According to the headline topping the report of a new poll, the vast majority of Americans believe U.S. Students Need 21st Century Skills to Compete in a Global Economy
A new, nationwide poll of registered voters reveals that Americans are deeply concerned that the United States is not preparing young people with the skills they need to compete in the global economy.
An overwhelming 80 percent of voters say that the kind of skills students need to learn to be prepared for the jobs of the 21st century is different from what they needed 20 years ago. Yet a majority of Americans say that schools need to do a better job of keeping up with changing educational needs.
The results might be more encouraging if it wasn’t for the fact that the survey was paid for by the Partnership for 21st Century Skills.

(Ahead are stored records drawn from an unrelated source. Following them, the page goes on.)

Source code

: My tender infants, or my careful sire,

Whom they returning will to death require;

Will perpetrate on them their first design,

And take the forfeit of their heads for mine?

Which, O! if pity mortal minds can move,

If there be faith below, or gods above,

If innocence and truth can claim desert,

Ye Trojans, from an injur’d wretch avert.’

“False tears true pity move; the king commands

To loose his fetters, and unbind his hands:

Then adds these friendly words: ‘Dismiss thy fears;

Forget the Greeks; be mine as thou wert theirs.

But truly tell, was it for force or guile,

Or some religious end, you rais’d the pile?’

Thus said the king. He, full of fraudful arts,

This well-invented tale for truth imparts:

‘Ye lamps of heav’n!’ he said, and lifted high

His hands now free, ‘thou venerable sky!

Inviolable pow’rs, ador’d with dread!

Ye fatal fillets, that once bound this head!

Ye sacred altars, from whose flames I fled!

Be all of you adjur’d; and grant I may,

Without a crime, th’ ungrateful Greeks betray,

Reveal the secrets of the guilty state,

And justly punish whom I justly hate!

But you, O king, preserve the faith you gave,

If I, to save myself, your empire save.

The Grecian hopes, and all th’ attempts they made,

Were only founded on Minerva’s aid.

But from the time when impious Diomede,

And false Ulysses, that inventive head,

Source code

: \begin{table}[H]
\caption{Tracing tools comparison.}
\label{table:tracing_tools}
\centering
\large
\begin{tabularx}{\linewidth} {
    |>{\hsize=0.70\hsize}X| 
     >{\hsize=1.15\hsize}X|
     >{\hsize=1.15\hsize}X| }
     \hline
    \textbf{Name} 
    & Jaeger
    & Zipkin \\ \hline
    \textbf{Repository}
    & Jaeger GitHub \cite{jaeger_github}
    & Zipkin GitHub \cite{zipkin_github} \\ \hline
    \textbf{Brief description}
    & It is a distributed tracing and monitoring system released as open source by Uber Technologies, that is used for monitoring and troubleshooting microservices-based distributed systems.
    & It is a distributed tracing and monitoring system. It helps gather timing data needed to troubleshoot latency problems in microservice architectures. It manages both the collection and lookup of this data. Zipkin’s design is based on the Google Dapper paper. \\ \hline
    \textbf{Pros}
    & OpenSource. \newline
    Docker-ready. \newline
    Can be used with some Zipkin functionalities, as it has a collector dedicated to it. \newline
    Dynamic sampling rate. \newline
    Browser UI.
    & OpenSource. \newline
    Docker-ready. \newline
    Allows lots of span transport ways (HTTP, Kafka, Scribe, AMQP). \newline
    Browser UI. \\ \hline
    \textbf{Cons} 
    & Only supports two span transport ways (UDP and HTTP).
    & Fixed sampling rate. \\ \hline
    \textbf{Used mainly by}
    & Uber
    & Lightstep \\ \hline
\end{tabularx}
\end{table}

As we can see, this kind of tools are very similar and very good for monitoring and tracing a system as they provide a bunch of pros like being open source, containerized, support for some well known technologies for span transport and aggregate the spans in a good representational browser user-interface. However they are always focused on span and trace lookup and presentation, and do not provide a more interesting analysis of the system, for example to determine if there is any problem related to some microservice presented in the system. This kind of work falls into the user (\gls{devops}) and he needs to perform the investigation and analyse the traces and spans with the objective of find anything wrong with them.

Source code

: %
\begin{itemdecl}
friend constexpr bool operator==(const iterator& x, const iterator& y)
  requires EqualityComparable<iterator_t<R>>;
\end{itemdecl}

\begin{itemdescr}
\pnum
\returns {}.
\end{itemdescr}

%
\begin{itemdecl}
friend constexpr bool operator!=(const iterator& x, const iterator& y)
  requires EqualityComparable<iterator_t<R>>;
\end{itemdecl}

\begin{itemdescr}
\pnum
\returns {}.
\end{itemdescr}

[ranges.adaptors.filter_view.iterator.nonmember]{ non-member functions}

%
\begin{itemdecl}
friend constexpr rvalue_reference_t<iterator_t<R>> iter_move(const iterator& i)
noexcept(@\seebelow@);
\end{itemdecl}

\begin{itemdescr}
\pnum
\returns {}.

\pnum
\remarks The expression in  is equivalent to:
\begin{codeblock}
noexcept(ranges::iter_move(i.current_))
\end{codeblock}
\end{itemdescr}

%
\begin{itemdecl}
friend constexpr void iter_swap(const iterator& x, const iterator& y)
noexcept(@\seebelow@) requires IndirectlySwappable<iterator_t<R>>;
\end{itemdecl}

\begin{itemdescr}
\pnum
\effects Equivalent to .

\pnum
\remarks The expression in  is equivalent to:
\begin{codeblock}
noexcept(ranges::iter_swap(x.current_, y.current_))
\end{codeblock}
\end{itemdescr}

And that the large companies behind the organization – Microsoft, Pearson, Blackboard, AT&T, Apple, Dell, etc. – have a huge interest in selling into the concepts being promoted by the Partnership.
Certainly, it’s hard to argue with the need for students to learn “critical thinking and problem-solving skills, computer and technology skills, and communication and self-direction skills”.
Who wouldn’t want to see a child learn all that? But exactly what does all that nice phrasing mean?
I doubt most of the respondents in the survey would agree on the terms, much less have any idea of just how radically the American educational system would have to change to help students actually learn those skills.
Unfortunately, the general public still wants to see numbers produced by NCLB-style standardized tests (and that fit easily into a 200 word report on the evening news) as “proof” that kids are learning.
However, very few of these “21st century skills” can be measured using multiple choice questions, something which this Partnership ignores with their support of the renewal of NCLB, although with some alterations.
As a side rant, can we also dump the meaningless phrase “21st century skills”? The attributes outlined by this and other organizations (with the possible exception of computer skills) would be appropriate for a successful adult of any century.